Task description:
Should a line below contain the word "Source", report it.
++++ Material for this exercise ++++
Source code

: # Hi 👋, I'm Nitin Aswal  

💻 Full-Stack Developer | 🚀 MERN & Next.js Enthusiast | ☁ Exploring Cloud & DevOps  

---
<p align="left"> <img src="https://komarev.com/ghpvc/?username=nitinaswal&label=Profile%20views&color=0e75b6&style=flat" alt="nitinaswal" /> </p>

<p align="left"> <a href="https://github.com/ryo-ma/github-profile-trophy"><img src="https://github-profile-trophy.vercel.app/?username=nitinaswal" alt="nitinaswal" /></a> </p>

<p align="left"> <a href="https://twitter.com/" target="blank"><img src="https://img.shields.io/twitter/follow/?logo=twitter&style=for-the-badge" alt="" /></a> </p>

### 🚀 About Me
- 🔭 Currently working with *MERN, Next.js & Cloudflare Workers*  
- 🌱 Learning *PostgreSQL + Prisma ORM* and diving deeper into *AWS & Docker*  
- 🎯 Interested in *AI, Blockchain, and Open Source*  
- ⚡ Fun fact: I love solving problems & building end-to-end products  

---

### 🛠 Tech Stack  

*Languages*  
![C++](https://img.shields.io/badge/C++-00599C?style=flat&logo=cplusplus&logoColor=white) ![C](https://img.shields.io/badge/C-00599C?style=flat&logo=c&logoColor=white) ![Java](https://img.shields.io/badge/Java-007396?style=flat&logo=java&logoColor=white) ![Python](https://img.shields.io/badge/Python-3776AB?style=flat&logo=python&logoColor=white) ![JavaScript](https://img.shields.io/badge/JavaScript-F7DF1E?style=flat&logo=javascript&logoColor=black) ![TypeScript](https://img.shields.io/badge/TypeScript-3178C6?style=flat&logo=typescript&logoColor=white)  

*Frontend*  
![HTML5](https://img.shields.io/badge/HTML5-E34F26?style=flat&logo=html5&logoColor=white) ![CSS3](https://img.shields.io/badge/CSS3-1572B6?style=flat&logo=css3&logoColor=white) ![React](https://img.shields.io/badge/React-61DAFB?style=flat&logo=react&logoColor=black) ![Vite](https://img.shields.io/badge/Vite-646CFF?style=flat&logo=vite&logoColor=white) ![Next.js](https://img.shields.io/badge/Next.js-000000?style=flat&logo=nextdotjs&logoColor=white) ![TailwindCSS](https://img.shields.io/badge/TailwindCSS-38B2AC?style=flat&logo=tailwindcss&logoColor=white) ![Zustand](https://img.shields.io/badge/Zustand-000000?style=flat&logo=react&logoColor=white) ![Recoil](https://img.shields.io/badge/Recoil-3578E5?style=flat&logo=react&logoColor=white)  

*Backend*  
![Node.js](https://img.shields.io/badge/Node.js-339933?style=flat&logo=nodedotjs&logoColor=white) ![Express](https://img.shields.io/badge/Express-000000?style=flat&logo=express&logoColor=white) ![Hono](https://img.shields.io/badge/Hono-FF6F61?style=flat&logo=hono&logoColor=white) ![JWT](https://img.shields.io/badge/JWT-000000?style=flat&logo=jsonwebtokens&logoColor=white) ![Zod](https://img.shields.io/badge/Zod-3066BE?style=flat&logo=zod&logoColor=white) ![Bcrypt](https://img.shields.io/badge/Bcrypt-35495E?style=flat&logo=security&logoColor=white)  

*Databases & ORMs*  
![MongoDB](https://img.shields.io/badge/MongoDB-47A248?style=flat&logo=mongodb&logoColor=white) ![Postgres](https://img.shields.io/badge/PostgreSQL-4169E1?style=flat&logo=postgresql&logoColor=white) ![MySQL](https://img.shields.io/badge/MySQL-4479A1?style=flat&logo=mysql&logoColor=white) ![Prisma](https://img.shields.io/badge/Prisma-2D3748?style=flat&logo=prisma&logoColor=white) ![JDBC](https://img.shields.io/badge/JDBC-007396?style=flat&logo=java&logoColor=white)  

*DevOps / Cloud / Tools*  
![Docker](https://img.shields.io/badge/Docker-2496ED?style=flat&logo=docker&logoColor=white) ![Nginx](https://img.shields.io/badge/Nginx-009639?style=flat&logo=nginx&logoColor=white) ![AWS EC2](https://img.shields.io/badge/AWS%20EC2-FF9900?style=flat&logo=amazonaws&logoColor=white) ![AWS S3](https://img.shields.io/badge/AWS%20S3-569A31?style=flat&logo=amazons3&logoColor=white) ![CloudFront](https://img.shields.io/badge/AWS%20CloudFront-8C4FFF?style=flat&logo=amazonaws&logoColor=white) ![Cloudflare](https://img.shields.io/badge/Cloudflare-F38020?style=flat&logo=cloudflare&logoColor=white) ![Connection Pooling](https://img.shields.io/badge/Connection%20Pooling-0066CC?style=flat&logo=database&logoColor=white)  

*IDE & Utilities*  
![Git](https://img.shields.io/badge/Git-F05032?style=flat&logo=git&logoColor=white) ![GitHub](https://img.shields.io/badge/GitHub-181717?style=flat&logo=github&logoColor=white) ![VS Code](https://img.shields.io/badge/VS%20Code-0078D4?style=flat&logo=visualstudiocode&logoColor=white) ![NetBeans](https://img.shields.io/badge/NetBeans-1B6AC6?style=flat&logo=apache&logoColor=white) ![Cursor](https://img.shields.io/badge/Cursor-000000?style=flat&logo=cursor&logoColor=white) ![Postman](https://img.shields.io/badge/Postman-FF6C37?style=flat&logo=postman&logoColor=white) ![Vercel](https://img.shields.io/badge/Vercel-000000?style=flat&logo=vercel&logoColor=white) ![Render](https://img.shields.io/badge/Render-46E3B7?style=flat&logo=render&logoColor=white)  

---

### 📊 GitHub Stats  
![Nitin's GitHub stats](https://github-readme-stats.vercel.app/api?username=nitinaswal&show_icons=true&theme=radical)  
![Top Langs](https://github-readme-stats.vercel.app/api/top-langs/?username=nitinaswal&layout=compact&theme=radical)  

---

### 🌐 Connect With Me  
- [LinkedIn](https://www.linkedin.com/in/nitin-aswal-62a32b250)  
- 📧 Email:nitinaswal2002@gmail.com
++++
Task result:
Source code
- 🎯 Interested in *AI, Blockchain, and Open Source*  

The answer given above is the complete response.